Are small or large classes more essential in Sunday School?

Mondays on the blog are reserved for quoting from a book on Sunday School and/or small groups. Today I’ve chosen a book that is not on your personal leadership library shelf. It’s from a book titled The True Functions of the Sunday School by one of my heroes, Arthur Flake. Written in 1930 and revised several times, this timeless treasure of advice from LifeWay’s first Director of Sunday School has something to say about the need for smaller groups in the Sunday School.
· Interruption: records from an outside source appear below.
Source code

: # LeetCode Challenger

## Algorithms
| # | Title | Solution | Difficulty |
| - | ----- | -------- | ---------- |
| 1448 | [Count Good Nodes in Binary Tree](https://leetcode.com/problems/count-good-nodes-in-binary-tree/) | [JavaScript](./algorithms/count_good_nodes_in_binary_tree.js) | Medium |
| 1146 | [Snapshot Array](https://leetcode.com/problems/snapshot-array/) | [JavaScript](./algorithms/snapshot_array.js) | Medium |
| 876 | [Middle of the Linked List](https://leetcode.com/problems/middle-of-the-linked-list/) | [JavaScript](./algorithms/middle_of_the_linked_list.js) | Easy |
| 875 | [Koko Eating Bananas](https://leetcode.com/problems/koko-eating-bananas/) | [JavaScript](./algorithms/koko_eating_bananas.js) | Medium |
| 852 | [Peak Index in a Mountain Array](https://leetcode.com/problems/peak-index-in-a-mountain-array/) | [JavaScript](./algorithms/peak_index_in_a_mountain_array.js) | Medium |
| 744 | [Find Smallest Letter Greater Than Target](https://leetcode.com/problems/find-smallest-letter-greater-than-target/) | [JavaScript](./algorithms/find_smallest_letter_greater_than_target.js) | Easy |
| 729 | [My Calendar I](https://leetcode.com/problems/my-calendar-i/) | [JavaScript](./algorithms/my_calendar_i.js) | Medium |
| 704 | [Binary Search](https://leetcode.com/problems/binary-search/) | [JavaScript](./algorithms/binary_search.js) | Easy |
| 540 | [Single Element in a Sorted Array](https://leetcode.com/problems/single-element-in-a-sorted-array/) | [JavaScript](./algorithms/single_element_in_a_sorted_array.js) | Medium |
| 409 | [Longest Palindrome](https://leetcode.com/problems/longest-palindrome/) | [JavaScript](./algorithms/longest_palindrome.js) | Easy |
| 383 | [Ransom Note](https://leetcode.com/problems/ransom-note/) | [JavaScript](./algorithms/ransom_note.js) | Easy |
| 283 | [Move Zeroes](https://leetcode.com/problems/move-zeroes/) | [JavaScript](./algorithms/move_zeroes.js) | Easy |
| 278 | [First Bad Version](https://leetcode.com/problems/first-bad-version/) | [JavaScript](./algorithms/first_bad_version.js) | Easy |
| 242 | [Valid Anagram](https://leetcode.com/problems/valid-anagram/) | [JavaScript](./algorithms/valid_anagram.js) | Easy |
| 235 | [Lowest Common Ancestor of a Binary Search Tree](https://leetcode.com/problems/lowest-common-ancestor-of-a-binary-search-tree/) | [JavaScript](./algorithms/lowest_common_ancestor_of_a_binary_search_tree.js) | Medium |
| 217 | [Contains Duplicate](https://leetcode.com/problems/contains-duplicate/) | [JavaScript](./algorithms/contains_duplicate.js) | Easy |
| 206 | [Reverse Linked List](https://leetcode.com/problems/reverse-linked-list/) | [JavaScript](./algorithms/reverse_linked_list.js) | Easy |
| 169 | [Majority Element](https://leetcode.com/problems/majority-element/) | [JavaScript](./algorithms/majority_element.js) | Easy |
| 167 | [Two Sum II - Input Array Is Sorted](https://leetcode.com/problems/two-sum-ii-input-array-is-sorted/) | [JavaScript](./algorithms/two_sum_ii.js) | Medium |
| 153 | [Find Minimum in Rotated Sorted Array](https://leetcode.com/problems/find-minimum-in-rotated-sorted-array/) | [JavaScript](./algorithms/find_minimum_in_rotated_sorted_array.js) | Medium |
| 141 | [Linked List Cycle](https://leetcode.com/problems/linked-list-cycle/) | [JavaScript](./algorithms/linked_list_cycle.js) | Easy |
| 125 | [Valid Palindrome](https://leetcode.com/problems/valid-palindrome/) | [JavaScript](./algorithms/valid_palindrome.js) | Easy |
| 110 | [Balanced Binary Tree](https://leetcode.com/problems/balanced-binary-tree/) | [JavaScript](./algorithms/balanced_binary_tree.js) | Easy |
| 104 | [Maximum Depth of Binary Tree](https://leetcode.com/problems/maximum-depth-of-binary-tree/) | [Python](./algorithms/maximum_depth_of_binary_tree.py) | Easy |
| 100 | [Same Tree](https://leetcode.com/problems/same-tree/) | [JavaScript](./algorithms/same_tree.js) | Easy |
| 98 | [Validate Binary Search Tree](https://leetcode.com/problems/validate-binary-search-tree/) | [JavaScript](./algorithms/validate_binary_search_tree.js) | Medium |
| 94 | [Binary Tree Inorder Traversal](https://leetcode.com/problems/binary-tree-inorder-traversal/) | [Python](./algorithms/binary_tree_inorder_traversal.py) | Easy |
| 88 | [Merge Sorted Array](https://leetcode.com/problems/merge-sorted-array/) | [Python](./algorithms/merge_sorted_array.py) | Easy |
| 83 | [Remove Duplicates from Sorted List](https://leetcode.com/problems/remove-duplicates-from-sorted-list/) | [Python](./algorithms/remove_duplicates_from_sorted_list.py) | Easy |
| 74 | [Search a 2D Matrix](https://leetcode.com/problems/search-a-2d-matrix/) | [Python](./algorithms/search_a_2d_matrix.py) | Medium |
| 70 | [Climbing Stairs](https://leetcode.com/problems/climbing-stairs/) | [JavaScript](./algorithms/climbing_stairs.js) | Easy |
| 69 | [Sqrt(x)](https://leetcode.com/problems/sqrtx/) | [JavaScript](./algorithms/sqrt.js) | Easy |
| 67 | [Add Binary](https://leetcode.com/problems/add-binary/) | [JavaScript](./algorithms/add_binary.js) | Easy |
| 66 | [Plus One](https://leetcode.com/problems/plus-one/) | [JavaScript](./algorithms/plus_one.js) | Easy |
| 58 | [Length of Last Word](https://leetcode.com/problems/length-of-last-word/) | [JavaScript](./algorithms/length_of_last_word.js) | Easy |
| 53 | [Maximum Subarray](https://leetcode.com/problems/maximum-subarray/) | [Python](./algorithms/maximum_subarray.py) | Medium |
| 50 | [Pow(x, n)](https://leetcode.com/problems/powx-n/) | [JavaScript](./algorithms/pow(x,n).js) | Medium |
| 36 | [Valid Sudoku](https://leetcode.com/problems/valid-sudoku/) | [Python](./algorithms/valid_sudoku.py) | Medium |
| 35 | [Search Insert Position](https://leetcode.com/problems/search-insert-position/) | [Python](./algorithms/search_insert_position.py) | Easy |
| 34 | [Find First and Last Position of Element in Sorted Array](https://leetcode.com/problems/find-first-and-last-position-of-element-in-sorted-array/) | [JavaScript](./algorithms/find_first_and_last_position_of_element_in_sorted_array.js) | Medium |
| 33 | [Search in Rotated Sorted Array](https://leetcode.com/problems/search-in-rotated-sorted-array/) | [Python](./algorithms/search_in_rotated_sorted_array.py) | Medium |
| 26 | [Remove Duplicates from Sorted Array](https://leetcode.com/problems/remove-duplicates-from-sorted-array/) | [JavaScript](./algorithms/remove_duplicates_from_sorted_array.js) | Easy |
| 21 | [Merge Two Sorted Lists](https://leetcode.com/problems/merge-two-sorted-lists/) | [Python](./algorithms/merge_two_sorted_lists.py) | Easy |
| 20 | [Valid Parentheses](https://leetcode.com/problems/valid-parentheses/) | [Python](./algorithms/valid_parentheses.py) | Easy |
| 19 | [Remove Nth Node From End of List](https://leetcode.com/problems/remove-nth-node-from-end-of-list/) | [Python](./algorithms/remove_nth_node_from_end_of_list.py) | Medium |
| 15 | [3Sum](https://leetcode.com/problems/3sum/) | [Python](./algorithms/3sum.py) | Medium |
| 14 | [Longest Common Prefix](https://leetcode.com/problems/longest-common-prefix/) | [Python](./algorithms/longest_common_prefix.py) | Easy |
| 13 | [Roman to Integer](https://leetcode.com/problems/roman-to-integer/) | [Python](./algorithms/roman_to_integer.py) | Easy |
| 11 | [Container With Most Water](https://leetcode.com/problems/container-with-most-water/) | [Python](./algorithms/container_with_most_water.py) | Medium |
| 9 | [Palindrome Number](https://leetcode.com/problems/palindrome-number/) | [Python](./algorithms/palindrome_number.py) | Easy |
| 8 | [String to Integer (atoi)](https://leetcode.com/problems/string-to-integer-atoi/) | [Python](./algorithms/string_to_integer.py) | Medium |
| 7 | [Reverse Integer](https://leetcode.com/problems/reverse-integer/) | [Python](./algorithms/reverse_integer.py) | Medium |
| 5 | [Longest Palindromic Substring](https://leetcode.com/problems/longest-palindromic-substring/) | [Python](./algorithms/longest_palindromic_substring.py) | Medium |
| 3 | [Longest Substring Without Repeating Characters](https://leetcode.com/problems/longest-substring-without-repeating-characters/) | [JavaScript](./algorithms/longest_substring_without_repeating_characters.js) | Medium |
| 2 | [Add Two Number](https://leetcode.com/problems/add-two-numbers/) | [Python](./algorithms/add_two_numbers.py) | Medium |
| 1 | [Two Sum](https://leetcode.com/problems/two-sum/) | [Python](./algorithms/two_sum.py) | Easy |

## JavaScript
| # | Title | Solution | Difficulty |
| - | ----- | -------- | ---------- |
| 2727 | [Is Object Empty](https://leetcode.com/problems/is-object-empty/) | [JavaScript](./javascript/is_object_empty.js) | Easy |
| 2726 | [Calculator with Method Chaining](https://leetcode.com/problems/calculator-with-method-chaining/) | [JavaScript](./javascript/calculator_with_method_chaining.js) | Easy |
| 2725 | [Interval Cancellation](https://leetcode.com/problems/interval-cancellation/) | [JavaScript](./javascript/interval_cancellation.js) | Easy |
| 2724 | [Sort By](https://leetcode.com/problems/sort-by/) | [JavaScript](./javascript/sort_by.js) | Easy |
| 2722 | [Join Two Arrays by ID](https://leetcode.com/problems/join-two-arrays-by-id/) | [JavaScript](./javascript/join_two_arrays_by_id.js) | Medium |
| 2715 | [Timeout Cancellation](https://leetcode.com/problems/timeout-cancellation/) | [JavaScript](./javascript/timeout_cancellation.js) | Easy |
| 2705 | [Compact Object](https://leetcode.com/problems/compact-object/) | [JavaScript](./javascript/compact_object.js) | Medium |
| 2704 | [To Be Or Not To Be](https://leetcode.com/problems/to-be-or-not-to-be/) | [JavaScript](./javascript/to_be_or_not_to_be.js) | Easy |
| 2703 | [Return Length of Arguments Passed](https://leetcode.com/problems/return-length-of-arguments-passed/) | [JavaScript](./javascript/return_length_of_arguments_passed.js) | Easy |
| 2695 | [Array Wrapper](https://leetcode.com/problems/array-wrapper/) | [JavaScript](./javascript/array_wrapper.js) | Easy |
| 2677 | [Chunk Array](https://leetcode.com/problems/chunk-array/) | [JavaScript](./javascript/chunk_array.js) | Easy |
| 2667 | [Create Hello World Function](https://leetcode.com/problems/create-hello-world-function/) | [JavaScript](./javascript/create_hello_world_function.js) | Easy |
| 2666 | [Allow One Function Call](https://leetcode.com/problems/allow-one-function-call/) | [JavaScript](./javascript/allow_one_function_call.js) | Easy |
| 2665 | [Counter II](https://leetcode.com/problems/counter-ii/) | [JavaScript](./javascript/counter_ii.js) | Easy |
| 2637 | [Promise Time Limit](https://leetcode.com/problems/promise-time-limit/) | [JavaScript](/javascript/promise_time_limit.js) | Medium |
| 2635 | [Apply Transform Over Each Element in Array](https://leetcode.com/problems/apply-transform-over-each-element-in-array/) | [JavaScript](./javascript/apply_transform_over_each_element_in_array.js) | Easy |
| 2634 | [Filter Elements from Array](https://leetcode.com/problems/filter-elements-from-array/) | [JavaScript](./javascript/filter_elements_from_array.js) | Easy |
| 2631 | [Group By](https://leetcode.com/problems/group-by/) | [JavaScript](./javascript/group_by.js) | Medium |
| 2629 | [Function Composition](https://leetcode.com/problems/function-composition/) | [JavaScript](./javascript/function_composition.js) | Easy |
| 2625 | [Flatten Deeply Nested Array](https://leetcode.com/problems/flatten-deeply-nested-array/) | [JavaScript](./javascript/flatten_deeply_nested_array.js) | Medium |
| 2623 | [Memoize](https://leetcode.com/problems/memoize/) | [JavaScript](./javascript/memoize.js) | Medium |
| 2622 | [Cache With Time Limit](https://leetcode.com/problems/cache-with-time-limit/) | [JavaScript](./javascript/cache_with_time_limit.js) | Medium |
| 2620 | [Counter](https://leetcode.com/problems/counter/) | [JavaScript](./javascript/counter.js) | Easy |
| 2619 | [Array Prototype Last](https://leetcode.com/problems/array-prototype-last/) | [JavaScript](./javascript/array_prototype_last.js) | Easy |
Here, from 1930, is what Arthur Flake had to say about this, which still rings true today in 2018:

Even at their best, large Sunday school classes of adults and young people with attractive orators as teachers will never function effectively in teaching the Bible. Until these large classes have been replaced by small groups of not more than ten to fifteen young people, and ten to twenty-five adults, and until sharing learning activities replaces lecturing as the main method of teaching, there will never be the most effective Bible learning by the rank and file of members of the young people’s and adult departments. – The True Functions of the Sunday School, p.17

Funny. Things we knew to be true in 1930 are still true today in 2018! You must downsize to make disciples. Jesus’ primary method for making disciples was life-on-life, and he made disciples by choosing a group of 12 and a smaller inner group of 3. If preaching to the masses and teaching large groups of people by the hundreds or even thousands would have been effective, that’s how Jesus would have spent His time. It wasn’t then, and it’s not today. Preaching in our church’s worship services is important, and must be paired with a system for placing people in smaller and smaller groups for the purpose of making them into the disciples they are called to be. Arthur Flake even acknowledged that the teaching changes in smaller groups – it is more participatory and engaging than a method like lecture that tends to be a one-way communication method. Used appropriately and sparingly, lecture can be a highly effective method; used inappropriately and too frequently, it deprives groups of much needed interaction around the Scriptures.

How large is the group you teach? Too large to effectively make disciples like Jesus did? If that describes your group, please consider downsizing in order to make disciples the way Jesus did – and the way Arthur Flake knew was best – by placing people in smaller groups!